I think my last comment was unfair.
I was bullying blight last night and have apologized and it is an assumption on my part to assume your comments are motivated by a defensiveness of your own posting habits instead of protectiveness of your friend.
hey im really really really sorry - i saw this come in among all the other comments and didnt realize it was after our other exchanges. i shouldnt have dug my heels in the way i did and i kept antagonizing you in a way that was completely unfair considering the grace you were trying to give me. you're right that we're trying to have the conversation we should have had from the beginning now, and my petulance is holding that back, not to mention just treating you in a way that's unfair and unloving and mean. maybe lets both take a day to breathe or something and we can loop back to this.
again, im really genuinely sorry and hope we can come out of the other end of this struggle sesh comrades.
I appreciate your apology.
I forgive you, I hope you forgive me.
I handled it very immaturely and cruelly last night, due to a combination of alcohol and ego.
I've just been casually watching this saga unfold and felt the urge to have someone female chime in for once because I found the comment about their stuff and sex particularly egregious.
Which I hope makes sense on some level.
yeah we're good, comrade. i could definitely see that specific overshare being kind of viscerally triggering, especially with alcohol involved. i'm definitely thinking more seriously about the privacy concerns around these kinds of posts now, and im sure there's some patriarchy aspects im overlooking. maybe a larger effortpost would be welcome where people can chime in with concerns.

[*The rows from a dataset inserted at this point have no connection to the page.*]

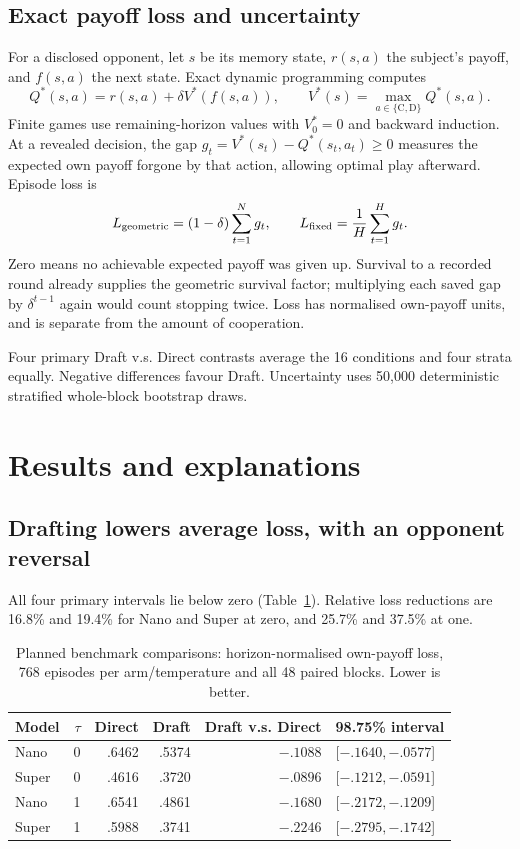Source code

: \documentclass[11pt,a4paper]{article}
\newcommand{\C}{\mathrm C}
\newcommand{\D}{\mathrm D}
\begin{document}
\subsection{Exact payoff loss and uncertainty}
For a disclosed opponent, let $s$ be its memory state, $r(s,a)$ the subject's
payoff, and $f(s,a)$ the next state. Exact dynamic programming computes
\begin{equation}
 Q^*(s,a)=r(s,a)+\delta V^*(f(s,a)),\qquad
 V^*(s)=\max_{a\in\{\C,\D\}}Q^*(s,a).
 \label{eq:bellman}
\end{equation}
Finite games use remaining-horizon values with $V^*_0=0$ and backward induction.
At a revealed decision, the gap $g_t=V^*(s_t)-Q^*(s_t,a_t)\geq0$ measures the
expected own payoff forgone by that action, allowing optimal play afterward.
Episode loss is
\begin{equation}
 L_{\rm geometric}=(1-\delta)\sum_{t=1}^{N}g_t,\qquad
 L_{\rm fixed}=\frac1H\sum_{t=1}^{H}g_t.
 \label{eq:loss}
\end{equation}
Zero means no achievable expected payoff was given up. Survival to a recorded
round already supplies the geometric survival factor; multiplying each saved
gap by $\delta^{t-1}$ again would count stopping twice. Loss has normalised
own-payoff units, and is separate from the amount of cooperation.

Four primary Draft v.s. Direct contrasts average the 16 conditions and four strata
equally. Negative differences favour Draft. Uncertainty uses 50,000 deterministic
stratified whole-block bootstrap draws. 

\section{Results and explanations}
\subsection{Drafting lowers average loss, with an opponent reversal}
All four primary intervals lie below zero (Table~\ref{tab:primary}). Relative
loss reductions are 16.8\% and 19.4\% for Nano and Super at zero, and 25.7\%
and 37.5\% at one. 
\begin{table}[htbp]\centering\small
\begin{tabular}{lrrrrl}
\toprule
Model & $\tau$ & Direct & Draft & Draft v.s. Direct & 98.75\% interval\\
\midrule
Nano & 0 & .6462 & .5374 & $-.1088$ & [$-.1640,-.0577$]\\
Super & 0 & .4616 & .3720 & $-.0896$ & [$-.1212,-.0591$]\\
Nano & 1 & .6541 & .4861 & $-.1680$ & [$-.2172,-.1209$]\\
Super & 1 & .5988 & .3741 & $-.2246$ & [$-.2795,-.1742$]\\
\bottomrule
\end{tabular}
\caption{Planned benchmark comparisons: horizon-normalised own-payoff loss,
768 episodes per arm/temperature and all 48 paired blocks. Lower is better.}
\label{tab:primary}
\end{table}
\end{document}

i do think there should be more avenues for fellxs to share their appreciation & love of womxn in a way that's wholesome and innocent and decoupled from the societal default predatory/objectifying "awooga booba butta" BS, but maybe posting about specific people in your life on a semi-anonymous forum isn't the place for it. and since patriarchy is the water we swim in, it's also inevitable that some of those grosser default dynamics will creep in now and again and those should be pointed out & corrected.
i doubt it was your intent but this construction is usually terf shit. dunno about "fellxs", seems weird.
nah actually i just fucking hate bullies, and blight is my internet friend (insofar as that's possible solely on a forum), we've had back and forths for months and motnhs. if it had been a discussion i'd be responding completely differently - even outlined ways we could do that in the above post. first i've seen of an apology from you is just now, in fact. but keep telling yourself you know me, sister.
EDIT: this was me jumping the gun and being a fucking asshole despite a viable path toward reconciliation and compassion with another. I leave it up as a testament to humankind's (and moreover Soylentkind's) folly.
Man I'm disappointed in your ass for being like this.
I don’t really know what else you want from me?
This subject makes me heated and I’m admitting to you I acted rashly in my comment.
Where am I acting like I know you in this response when I am literally saying I was prejudging your motivations because I was angry with your comment?
If it had been a discussion, I’m sure you would, but we are trying to have that discussion now and the only thing you seem interested in is hashing out the events of last night even after people say they were wrong and trying to be more civil.
Frankly your whole defense of blight is self protecting bullshit.
^ the actions of a kind, good faith comrade
Good faith, perhaps not.
But I did want to snap some perspective on how these comments came across.